Tolstoy’un bir kısa hikâyesinden..
*
Tolstoy'un "İnsan Ne ile Yaşar" adlı kitabında, çiftçi Pahom'un hazin ve ibretlik öyküsü yer alır.Sıradan kendi halinde bir çiftçi olan Pahom, daha zengin bir hayatın hayalini kurmaktadır. Uzak bir yerlerde, cömert bir reisin karşılıksız toprak verdiğini duyunca, daha çok toprak elde etmek için reise gidip talebini iletir.
Gerçekten de Reis herkese istediği kadar toprak veren cömert biridir. Pahom'a "Sabah güneşin doğuşundan batışına kadar katettiğin bütün yerler senin fakat güneş batmadan yeniden başladığın yere dönmen lazım" der. "Yoksa bütün hakkını kaybedersin." Pahom güneşin doğuşuyla beraber başlar yürümeye.
Tarlalar, bağlar, bahçeler geçer. Tam geri dönecekken gördüğü sulak bir araziyi es geçemez.
Şu bağ, bu bahçe derken bakar ki güneşin batmasına az kalmış. Koşar, koşar, ama kesilir gücü.
Halsiz adımlarla yürümeye devam ederken, burnundan kanlar damlamaya başlar.
Tam başladığı noktaya yaklaşmışken, bir an yığılır yere ve bir daha kalkamaz...
Reis olanları izlemektedir. Çok kereler şahit olduğu olayı bir daha izlemiştir.
Adamlarına bir mezar kazdırır.
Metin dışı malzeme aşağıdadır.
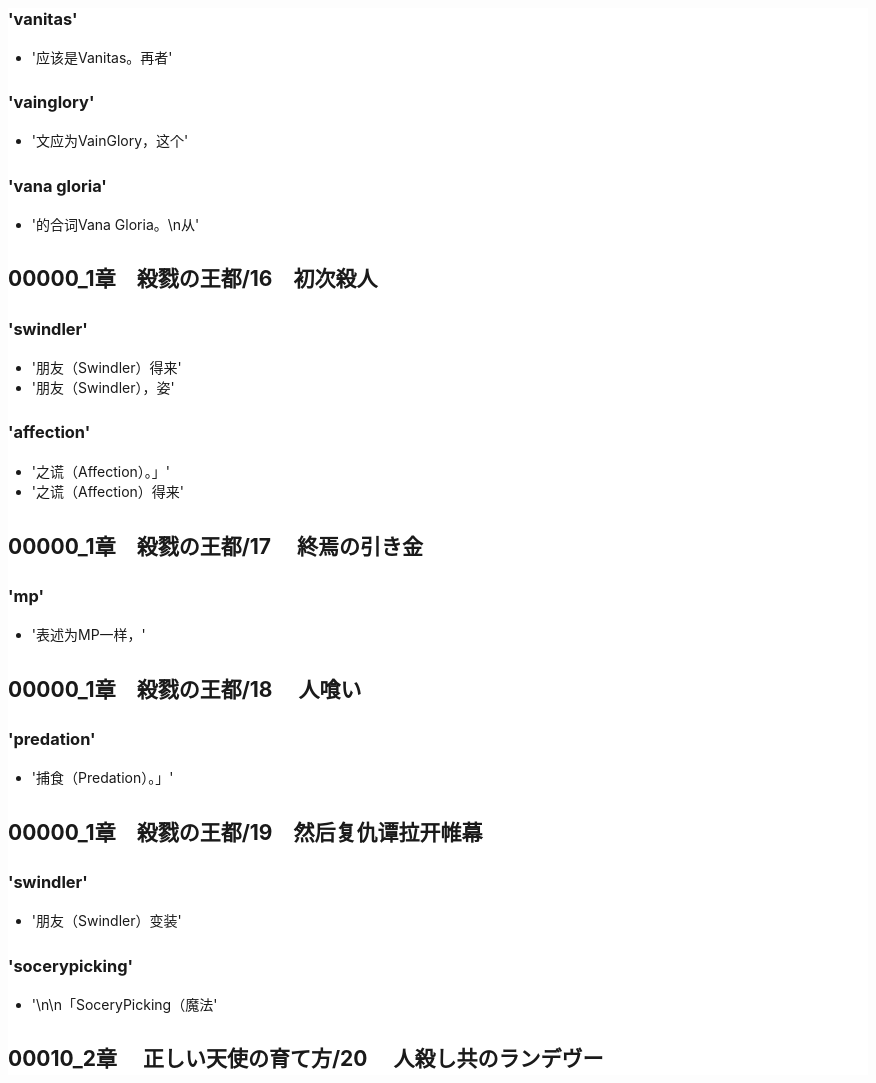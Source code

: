 ### 'vanitas'

- '应该是Vanitas。再者'

### 'vainglory'

- '文应为VainGlory，这个'

### 'vana gloria'

- '的合词Vana Gloria。\n从'


## 00000_1章　殺戮の王都/16　初次殺人

### 'swindler'

- '朋友（Swindler）得来'
- '朋友（Swindler），姿'

### 'affection'

- '之谎（Affection）。」'
- '之谎（Affection）得来'


## 00000_1章　殺戮の王都/17 　終焉の引き金

### 'mp'

- '表述为MP一样，'


## 00000_1章　殺戮の王都/18 　人喰い

### 'predation'

- '捕食（Predation）。」'


## 00000_1章　殺戮の王都/19　然后复仇谭拉开帷幕

### 'swindler'

- '朋友（Swindler）变装'

### 'socerypicking'

- '\n\n「SoceryPicking（魔法'


## 00010_2章 　正しい天使の育て方/20 　人殺し共のランデヴー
Pahom'u gömerler.
Reis, Pahom'un mezarının başında durur şöyle der:
"Bir insana işte bu kadar toprak yeter!"
*
Mütemadiyen biriktirmek istiyoruz.
Yiyemeyeceğimiz kadar erzak, giyemeyeceğimiz kadar kıyafet, kullanamayacağımız kadar eşya, oturamayacağımız kadar ev... Gözlerimiz, midelerimizden, arzularımız ihtiyaçlarımızdan daha büyük...
Ve insan yaşlandıkça besler, gençleştirir arzularını.
Biriktirdikçe hayata olan bağlarını artırır. Öyle bağlanır ki hayata, bir gün bu diyardan göçüp gideceği fikri zamanla yitip gider aklından...
Tüketmeye de çok meraklıdır insan. Biriktirdiği paranın, eşyanın, malınmülkün yanında zaman tüketir, söz tüketir... Benlik biriktirirken, benliğini tüketir...
Sofraya koyabildiğimiz bir bardak çayın, zeytine, ekmeğe ulaşabilmenin bir zenginlik olduğunu ne zaman fark edeceğiz.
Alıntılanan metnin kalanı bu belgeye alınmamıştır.